*** Opening of DATA FOR THIS TASK ***
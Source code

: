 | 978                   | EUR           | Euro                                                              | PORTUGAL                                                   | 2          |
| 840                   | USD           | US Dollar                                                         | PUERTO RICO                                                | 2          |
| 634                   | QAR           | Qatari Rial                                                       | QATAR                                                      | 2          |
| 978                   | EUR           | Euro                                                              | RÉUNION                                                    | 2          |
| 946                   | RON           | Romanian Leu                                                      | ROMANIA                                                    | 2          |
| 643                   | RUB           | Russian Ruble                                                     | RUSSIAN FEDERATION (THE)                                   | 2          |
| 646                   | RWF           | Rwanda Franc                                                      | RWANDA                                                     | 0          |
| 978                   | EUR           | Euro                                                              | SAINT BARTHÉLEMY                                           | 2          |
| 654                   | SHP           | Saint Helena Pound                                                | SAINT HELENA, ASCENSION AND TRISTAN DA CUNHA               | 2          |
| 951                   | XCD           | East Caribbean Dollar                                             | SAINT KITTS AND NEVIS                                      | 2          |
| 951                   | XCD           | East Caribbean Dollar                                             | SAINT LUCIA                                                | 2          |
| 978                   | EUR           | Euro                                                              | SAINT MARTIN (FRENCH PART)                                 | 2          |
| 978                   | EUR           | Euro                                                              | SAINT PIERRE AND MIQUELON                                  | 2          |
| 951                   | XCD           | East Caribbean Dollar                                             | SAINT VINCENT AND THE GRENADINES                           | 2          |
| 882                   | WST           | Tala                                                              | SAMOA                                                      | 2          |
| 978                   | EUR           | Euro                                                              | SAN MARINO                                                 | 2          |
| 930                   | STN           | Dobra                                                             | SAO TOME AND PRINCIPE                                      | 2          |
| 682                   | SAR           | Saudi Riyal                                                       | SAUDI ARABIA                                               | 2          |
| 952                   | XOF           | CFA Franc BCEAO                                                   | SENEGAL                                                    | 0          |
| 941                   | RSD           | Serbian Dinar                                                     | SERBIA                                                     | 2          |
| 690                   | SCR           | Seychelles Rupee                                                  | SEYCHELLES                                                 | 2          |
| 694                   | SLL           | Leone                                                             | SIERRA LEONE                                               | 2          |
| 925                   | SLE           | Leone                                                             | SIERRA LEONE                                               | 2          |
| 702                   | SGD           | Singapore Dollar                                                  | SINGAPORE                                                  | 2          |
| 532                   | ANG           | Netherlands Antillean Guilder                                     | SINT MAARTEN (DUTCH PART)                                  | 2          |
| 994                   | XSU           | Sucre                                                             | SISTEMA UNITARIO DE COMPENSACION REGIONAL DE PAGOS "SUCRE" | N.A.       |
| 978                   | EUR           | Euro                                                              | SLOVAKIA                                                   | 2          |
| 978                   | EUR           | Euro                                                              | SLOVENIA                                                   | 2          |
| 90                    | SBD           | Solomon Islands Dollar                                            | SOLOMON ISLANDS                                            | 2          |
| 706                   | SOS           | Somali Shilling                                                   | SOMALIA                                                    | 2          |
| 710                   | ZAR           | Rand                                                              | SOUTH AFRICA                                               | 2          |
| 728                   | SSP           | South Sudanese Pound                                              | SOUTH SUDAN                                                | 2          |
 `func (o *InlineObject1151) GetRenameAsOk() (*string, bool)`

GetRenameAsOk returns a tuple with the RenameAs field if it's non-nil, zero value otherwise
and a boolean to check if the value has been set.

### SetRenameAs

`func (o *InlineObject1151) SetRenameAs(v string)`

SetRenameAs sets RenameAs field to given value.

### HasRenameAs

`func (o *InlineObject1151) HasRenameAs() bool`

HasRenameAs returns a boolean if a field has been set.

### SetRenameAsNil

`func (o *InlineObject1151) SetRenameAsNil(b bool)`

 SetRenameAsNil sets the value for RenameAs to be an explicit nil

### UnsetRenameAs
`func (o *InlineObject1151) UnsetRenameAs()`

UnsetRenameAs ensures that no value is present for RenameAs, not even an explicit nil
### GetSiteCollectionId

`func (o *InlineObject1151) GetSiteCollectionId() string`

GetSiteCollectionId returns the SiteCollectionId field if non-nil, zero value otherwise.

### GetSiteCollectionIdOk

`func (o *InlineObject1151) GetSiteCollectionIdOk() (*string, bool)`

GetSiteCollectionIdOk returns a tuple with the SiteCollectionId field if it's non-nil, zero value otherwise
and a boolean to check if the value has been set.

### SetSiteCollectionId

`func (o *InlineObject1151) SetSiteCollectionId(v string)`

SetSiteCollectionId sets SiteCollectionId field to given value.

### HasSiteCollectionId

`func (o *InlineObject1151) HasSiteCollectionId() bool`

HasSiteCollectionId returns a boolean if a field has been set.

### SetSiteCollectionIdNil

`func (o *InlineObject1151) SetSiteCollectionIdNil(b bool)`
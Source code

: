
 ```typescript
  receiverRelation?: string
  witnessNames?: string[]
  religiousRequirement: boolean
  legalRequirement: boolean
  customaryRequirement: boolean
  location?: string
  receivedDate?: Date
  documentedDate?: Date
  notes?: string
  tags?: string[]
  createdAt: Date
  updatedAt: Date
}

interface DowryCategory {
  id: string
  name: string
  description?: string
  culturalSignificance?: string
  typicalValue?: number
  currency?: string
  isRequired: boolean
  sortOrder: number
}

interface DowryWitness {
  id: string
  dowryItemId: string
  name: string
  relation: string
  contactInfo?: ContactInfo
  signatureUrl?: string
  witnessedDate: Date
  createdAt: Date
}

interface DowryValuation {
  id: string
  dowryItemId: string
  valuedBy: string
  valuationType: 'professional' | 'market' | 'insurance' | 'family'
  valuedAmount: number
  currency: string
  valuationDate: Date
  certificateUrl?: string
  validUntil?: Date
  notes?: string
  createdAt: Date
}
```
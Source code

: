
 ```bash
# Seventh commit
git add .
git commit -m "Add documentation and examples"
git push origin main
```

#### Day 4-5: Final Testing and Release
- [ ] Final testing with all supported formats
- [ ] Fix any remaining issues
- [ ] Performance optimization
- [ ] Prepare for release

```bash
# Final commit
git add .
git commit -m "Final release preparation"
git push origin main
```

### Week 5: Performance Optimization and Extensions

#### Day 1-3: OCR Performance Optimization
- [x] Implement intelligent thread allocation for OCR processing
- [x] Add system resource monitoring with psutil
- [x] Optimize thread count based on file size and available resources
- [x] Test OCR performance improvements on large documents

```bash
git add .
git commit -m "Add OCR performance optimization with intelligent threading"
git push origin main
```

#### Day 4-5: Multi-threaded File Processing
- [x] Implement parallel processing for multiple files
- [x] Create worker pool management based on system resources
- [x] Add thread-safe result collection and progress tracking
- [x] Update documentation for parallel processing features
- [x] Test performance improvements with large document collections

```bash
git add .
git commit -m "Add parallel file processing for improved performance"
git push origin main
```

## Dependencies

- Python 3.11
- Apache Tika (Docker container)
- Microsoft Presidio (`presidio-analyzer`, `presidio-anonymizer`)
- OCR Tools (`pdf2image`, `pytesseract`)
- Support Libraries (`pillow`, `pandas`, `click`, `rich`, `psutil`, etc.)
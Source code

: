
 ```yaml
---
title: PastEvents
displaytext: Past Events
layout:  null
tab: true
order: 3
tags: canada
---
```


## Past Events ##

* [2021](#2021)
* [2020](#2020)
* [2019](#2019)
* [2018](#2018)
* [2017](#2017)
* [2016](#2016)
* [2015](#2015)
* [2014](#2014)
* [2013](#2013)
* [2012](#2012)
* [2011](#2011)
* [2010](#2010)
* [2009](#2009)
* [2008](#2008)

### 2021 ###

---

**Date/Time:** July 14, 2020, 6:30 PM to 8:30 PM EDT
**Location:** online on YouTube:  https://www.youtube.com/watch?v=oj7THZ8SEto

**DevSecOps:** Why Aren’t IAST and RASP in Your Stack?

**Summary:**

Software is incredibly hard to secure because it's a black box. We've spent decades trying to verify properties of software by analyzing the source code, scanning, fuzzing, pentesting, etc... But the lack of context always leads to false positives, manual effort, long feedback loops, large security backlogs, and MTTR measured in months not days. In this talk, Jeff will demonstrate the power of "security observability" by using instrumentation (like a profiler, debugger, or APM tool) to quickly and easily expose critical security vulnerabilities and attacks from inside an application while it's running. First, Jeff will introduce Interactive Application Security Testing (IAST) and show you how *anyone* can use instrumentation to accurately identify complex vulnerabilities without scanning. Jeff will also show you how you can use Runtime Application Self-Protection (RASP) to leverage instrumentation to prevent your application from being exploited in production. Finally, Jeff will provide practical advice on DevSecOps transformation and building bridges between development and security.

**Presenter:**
*** Close of DATA FOR THIS TASK ***
### PROMPT
Beginning at the top of the data, extract each line through the line containing "SAINT KITTS AND" and return those lines exactly, with nothing added.

### RESPONSE TO THE EXERCISE
Source code

: | 978                   | EUR           | Euro                                                              | PORTUGAL                                                   | 2          |
| 840                   | USD           | US Dollar                                                         | PUERTO RICO                                                | 2          |
| 634                   | QAR           | Qatari Rial                                                       | QATAR                                                      | 2          |
| 978                   | EUR           | Euro                                                              | RÉUNION                                                    | 2          |
| 946                   | RON           | Romanian Leu                                                      | ROMANIA                                                    | 2          |
| 643                   | RUB           | Russian Ruble                                                     | RUSSIAN FEDERATION (THE)                                   | 2          |
| 646                   | RWF           | Rwanda Franc                                                      | RWANDA                                                     | 0          |
| 978                   | EUR           | Euro                                                              | SAINT BARTHÉLEMY                                           | 2          |
| 654                   | SHP           | Saint Helena Pound                                                | SAINT HELENA, ASCENSION AND TRISTAN DA CUNHA               | 2          |
| 951                   | XCD           | East Caribbean Dollar                                             | SAINT KITTS AND NEVIS                                      | 2          |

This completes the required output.